In Italia la denuncia rappresenta ancora una sfida, un valore da inverare pienamente attraverso i comportamenti tanto delle Istituzioni, quanto dei cittadini. La forza delle mafie è soprattutto culturale e nel codice mafioso “l’alfa” è senz’altro l’omertà: farsi i fatti propri. Guai a chi rompe il vincolo: chi parla è un infame, meritevole della peggior morte.
“Denunciare” significa riferire di crimini che si sono visti commettere o che si sono concretamente subiti. Ma “denunciare” significa anche rompere con certi sodalizi e avere il coraggio di prendere altre strade. Denunciare, insomma, è tanto contribuire alle indagini con ciò che si sa e che si mette a disposizione della magistratura, quanto contribuire alla giustizia, sfilandosi dalla rete di relazioni criminali: un tessuto lacerato, è un tessuto indebolito.

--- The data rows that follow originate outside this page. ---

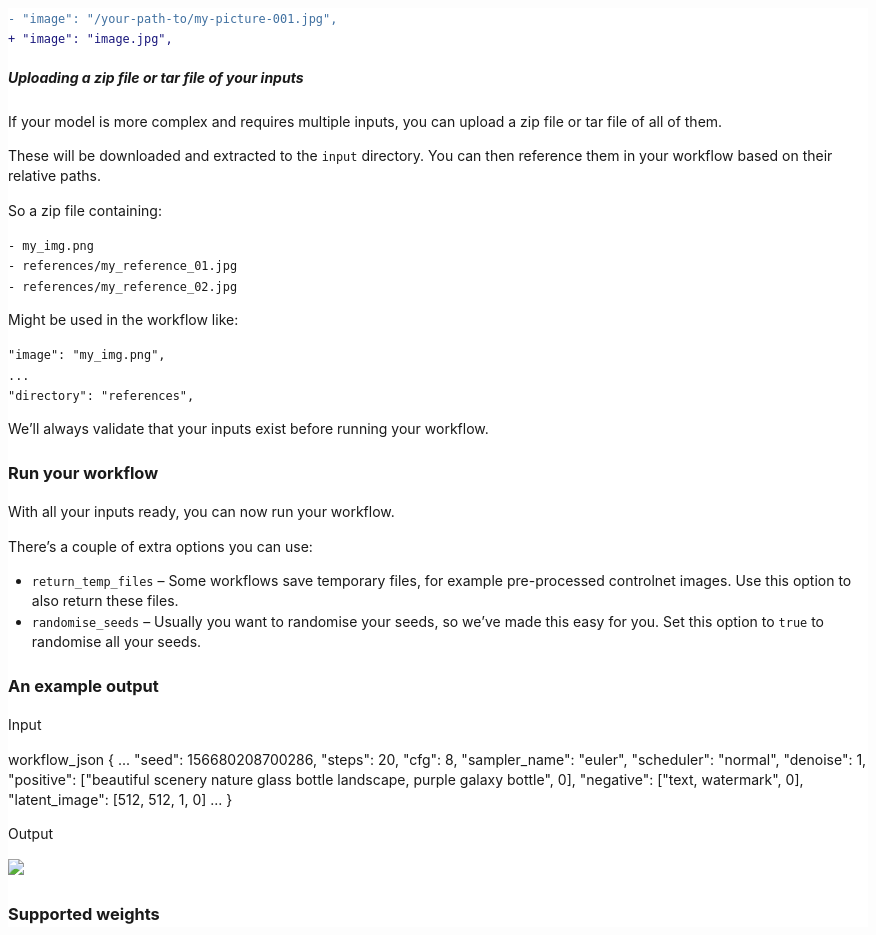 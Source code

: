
 ```diff
- "image": "/your-path-to/my-picture-001.jpg",
+ "image": "image.jpg",
```

##### [](#uploading-a-zip-file-or-tar-file-of-your-inputs)Uploading a zip file or tar file of your inputs

If your model is more complex and requires multiple inputs, you can upload a zip file or tar file of all of them.

These will be downloaded and extracted to the `input` directory. You can then reference them in your workflow based on their relative paths.

So a zip file containing:

```plaintext
- my_img.png
- references/my_reference_01.jpg
- references/my_reference_02.jpg
```

Might be used in the workflow like:

```plaintext
"image": "my_img.png",
...
"directory": "references",
```

We’ll always validate that your inputs exist before running your workflow.

### [](#run-your-workflow)Run your workflow

With all your inputs ready, you can now run your workflow.

There’s a couple of extra options you can use:

*   `return_temp_files` – Some workflows save temporary files, for example pre-processed controlnet images. Use this option to also return these files.
*   `randomise_seeds` – Usually you want to randomise your seeds, so we’ve made this easy for you. Set this option to `true` to randomise all your seeds.

### [](#an-example-output)An example output

Input

workflow\_json { ... "seed": 156680208700286, "steps": 20, "cfg": 8, "sampler\_name": "euler", "scheduler": "normal", "denoise": 1, "positive": \["beautiful scenery nature glass bottle landscape, purple galaxy bottle", 0\], "negative": \["text, watermark", 0\], "latent\_image": \[512, 512, 1, 0\] ... }

Output

![](https://replicate.delivery/pbxt/GvpKN1SsGJaLBdhZpWyOasslCMq1UeetKDf5l0wshxex5J4IB/ComfyUI_00001_.png)

### [](#supported-weights)Supported weights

L’inchiesta della Commissione procederà su un doppio binario. Da un lato ascolteremo coloro che sono responsabili della tutela: il Vice Ministro dell’Interno, la Commissione Centrale, il Servizio Centrale, ma anche la DNA per capire quali sono i criteri usati per stabilire chi sia ad aver bisogno di tutela. Approfondiremo il funzionamento del sistema che dall’accoglienza del testimone, conduce fino al suo pieno reinserimento nella vita normale, al termine dei processi. Verificheremo tempestivamente l’iter di attuazione delle nuove norme per l’inserimento lavorativo dei testimoni.
Dall’altro lato ascolteremo i testimoni stessi: quelli che sono attualmente nello speciale programma di protezione, quelli che ne sono usciti con la capitalizzazione, quelli che non sono voluti entrare, preferendo essere tutelati in loco. Approfondiremo la qualità del rapporto tra testimone e apparati, la qualità della vita dei testimoni durante la protezione e anche la qualità della loro vita successiva ai processi e alla capitalizzazione.

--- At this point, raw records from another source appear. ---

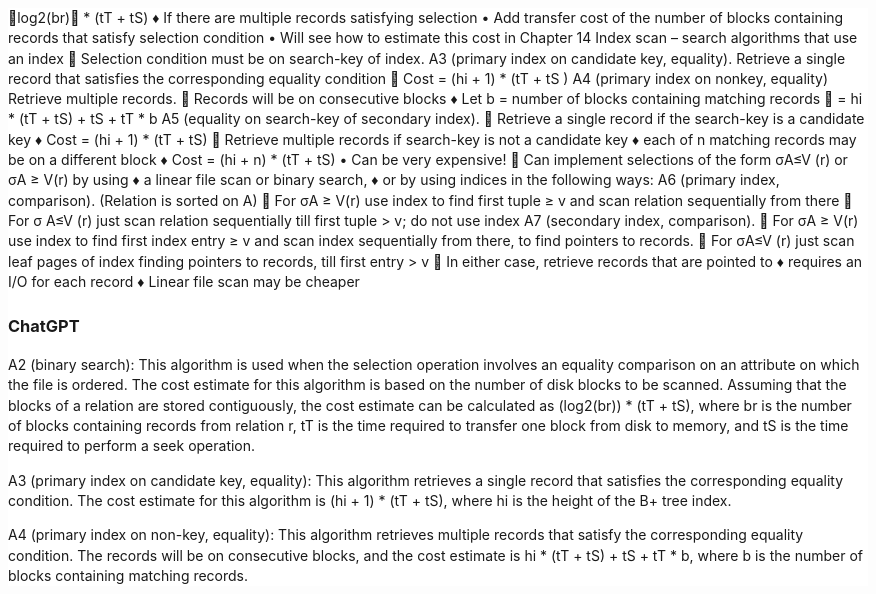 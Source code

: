 log2(br) * (tT + tS)
♦ If there are multiple records satisfying selection
• Add transfer cost of the number of blocks containing records
that satisfy selection condition
• Will see how to estimate this cost in Chapter 14
Index scan – search algorithms that use an index
 Selection condition must be on search-key of index.
A3 (primary index on candidate key, equality). Retrieve a single record that
satisfies the corresponding equality condition
 Cost = (hi + 1) * (tT + tS )
A4 (primary index on nonkey, equality) Retrieve multiple records.
 Records will be on consecutive blocks
♦ Let b = number of blocks containing matching records
 = hi * (tT + tS) + tS + tT * b
A5 (equality on search-key of secondary index).
 Retrieve a single record if the search-key is a candidate key
♦ Cost = (hi + 1) * (tT + tS)
 Retrieve multiple records if search-key is not a candidate key
♦ each of n matching records may be on a different block
♦ Cost = (hi + n) * (tT + tS)
• Can be very expensive!
 Can implement selections of the form σA≤V (r) or σA ≥ V(r) by using
♦ a linear file scan or binary search,
♦ or by using indices in the following ways:
A6 (primary index, comparison). (Relation is sorted on A)
 For σA ≥ V(r) use index to find first tuple ≥ v and scan relation sequentially
from there
 For σ A≤V (r) just scan relation sequentially till first tuple > v; do not use index
A7 (secondary index, comparison).
 For σA ≥ V(r) use index to find first index entry ≥ v and scan index
sequentially from there, to find pointers to records.
 For σA≤V (r) just scan leaf pages of index finding pointers to records, till first
entry > v
 In either case, retrieve records that are pointed to
♦ requires an I/O for each record
♦ Linear file scan may be cheaper

### ChatGPT
A2 (binary search): This algorithm is used when the selection operation involves an equality comparison on an attribute on which the file is ordered. The cost estimate for this algorithm is based on the number of disk blocks to be scanned. Assuming that the blocks of a relation are stored contiguously, the cost estimate can be calculated as (log2(br)) * (tT + tS), where br is the number of blocks containing records from relation r, tT is the time required to transfer one block from disk to memory, and tS is the time required to perform a seek operation.

A3 (primary index on candidate key, equality): This algorithm retrieves a single record that satisfies the corresponding equality condition. The cost estimate for this algorithm is (hi + 1) * (tT + tS), where hi is the height of the B+ tree index.

A4 (primary index on non-key, equality): This algorithm retrieves multiple records that satisfy the corresponding equality condition. The records will be on consecutive blocks, and the cost estimate is hi * (tT + tS) + tS + tT * b, where b is the number of blocks containing matching records.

Oggi, 31 Marzo, ricordiamo Renata Fonte, assassinata nel 1984 a Nardò, dove era da due anni assessore alla cultura e all’istruzione. Renata Fonte si oppose alla speculazione edilizia che mirava a fare di Porto Selvaggio, un luogo privato, per soli ricchi. Oggi, grazie alla denuncia caparbia di Renata, Porto Selvaggio è un parco pubblico a disposizione di ogni cittadino. Con questa coscienza, che diventa impegno a fare ciascuno la propria parte in spirito di servizio, auguro a me stesso e agli altri membri del Comitato, buon lavoro.